• **Extracted records**
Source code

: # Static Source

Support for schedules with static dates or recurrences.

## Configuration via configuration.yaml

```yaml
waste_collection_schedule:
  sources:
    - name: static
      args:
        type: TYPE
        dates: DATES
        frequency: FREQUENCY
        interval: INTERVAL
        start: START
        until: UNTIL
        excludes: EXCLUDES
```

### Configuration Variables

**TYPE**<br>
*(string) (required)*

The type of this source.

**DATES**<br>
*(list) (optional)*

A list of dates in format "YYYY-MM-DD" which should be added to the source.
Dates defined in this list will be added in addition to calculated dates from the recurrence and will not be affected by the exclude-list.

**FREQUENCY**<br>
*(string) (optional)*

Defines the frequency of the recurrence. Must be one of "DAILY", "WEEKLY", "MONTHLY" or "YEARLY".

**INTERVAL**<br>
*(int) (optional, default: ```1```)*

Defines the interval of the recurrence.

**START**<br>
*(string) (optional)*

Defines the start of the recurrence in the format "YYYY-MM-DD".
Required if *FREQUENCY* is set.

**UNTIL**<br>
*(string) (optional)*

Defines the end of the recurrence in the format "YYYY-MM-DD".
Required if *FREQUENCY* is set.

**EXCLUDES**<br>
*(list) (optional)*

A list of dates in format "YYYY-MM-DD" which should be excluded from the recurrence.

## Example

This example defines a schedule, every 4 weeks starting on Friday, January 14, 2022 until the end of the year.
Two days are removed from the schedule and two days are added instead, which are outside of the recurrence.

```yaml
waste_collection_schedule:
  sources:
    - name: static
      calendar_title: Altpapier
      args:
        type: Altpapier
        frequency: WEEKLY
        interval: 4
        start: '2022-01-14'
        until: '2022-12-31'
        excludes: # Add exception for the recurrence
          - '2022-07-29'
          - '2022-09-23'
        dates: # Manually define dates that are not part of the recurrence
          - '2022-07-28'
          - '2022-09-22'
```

• **What to do**
Which of the lines above hold the string "list"? Copy each one.

• **Answer to the problem**
*(list) (optional)*
A list of dates in format "YYYY-MM-DD" which should be added to the source.
Dates defined in this list will be added in addition to calculated dates from the recurrence and will not be affected by the exclude-list.
*(list) (optional)*
A list of dates in format "YYYY-MM-DD" which should be excluded from the recurrence.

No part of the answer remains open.